Handling Erroneous Data and Data Versioning

Handling Erronous Data and Data Versioning

The notes that follow should be used for a common approach to coping with minor and major updates to archived data following publication. Using a common approach will allow for user familiarity with how we handle such data in the archive and give us the potential for automating checks in the archive and perhaps ingestion processes to cope with these amendments from data providers.

Definitions

When to use correction and versioning terminology When a change has occurred in the processing of the incoming data to warrant the creation of a new Observation record (MOLES3 speak, MOLES2=new Deployment) then this should be treated as a new VERSION - and thus the data in the archive are held distinctly separate from earlier versions of the data.

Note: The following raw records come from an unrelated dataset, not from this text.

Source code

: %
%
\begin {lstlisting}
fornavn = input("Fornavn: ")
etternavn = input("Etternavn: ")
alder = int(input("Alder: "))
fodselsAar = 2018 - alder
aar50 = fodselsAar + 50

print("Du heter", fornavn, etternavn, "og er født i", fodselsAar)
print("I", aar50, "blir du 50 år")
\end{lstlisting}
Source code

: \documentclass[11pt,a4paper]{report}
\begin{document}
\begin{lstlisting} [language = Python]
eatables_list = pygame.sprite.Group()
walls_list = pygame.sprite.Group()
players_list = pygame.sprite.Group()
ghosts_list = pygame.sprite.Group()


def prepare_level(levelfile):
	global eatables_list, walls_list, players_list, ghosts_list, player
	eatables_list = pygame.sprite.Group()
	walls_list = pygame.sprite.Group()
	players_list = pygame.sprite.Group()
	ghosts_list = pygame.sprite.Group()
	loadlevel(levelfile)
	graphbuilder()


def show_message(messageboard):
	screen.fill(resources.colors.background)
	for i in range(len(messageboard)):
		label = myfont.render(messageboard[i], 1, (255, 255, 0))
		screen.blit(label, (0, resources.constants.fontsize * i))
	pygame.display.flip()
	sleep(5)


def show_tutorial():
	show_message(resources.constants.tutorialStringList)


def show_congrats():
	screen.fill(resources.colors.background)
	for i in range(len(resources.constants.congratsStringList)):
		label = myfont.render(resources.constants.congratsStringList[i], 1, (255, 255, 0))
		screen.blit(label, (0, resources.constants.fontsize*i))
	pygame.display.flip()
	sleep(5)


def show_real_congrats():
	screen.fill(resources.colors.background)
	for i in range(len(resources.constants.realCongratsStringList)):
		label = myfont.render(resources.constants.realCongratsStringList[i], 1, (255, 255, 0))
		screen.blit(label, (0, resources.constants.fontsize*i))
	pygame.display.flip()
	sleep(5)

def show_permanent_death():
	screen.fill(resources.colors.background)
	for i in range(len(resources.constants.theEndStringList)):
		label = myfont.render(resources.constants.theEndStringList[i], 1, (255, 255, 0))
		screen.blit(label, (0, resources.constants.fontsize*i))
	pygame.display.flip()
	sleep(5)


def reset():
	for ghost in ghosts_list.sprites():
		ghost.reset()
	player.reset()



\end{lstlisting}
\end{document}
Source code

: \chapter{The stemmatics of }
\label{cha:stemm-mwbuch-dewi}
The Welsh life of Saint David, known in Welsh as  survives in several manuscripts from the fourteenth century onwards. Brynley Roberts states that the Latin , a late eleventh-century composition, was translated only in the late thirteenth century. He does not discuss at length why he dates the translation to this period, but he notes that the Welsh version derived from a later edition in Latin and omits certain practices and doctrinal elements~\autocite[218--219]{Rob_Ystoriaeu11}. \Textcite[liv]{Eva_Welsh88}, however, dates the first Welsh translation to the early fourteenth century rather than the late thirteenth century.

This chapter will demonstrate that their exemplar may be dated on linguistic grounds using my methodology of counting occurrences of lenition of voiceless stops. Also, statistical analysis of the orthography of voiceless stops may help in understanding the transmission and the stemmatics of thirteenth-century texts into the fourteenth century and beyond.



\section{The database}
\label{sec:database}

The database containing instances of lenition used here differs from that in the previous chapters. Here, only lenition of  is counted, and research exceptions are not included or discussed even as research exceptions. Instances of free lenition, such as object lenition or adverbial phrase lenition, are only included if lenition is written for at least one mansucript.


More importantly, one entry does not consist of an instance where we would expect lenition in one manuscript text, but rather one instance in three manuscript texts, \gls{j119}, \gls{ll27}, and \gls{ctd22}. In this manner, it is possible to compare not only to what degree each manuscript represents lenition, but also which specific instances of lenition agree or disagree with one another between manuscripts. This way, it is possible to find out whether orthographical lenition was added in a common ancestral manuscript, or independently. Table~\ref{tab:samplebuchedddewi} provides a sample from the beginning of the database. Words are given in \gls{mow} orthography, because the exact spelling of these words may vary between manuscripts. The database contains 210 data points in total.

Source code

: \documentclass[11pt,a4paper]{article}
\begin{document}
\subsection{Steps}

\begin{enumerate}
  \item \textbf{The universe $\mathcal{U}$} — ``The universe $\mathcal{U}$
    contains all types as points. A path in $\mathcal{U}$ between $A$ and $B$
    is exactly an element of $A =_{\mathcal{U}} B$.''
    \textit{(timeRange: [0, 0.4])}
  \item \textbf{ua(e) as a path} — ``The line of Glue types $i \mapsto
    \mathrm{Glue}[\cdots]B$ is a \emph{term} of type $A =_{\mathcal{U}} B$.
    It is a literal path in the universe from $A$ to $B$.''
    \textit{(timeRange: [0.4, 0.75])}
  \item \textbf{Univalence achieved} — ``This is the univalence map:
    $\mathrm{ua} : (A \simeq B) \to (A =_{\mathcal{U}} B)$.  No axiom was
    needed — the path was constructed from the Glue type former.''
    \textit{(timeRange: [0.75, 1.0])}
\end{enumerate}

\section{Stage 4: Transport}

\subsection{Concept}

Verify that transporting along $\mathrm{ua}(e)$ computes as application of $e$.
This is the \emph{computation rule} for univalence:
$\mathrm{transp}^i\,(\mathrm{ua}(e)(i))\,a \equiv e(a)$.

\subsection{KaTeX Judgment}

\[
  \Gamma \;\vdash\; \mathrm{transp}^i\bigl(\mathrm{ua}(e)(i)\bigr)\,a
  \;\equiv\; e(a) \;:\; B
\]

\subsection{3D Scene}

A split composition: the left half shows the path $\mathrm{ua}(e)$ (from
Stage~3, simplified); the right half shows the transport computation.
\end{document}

However, when an error in the data already provided has been identified (e.g. erroneously produced due to processing hiccup) and only a portion of the dataset are to be re-issued then a CORRECTION is issued. The following copes with how to handle corrections.

Handling data Corrections

Once alerted that erroneous data have been provided some initial steps need to be taken:

establish if the data are already in the archive. If not then prevent these from being ingested.
If already in the archive, determine if these data have already been used or not. If not then consider removing access to these files (BUT RETAIN them!)
Liaise with the data provider to establish the nature of the error and how these will be corrected and over what time scale.

Why keep the files?

The files need to be kept as they may have been already used-in-anger, thus the data are already in circulation and results may have been made available. Therefore the data must be retained to allow results to be reproduced.

How to archive the old data?

While the data are to be retained they must be demarcated to ensure that users are aware that the data are subject to some error. To do this I employed the following method:

Create a sub-directory called “erroneous_files” at a suitable location.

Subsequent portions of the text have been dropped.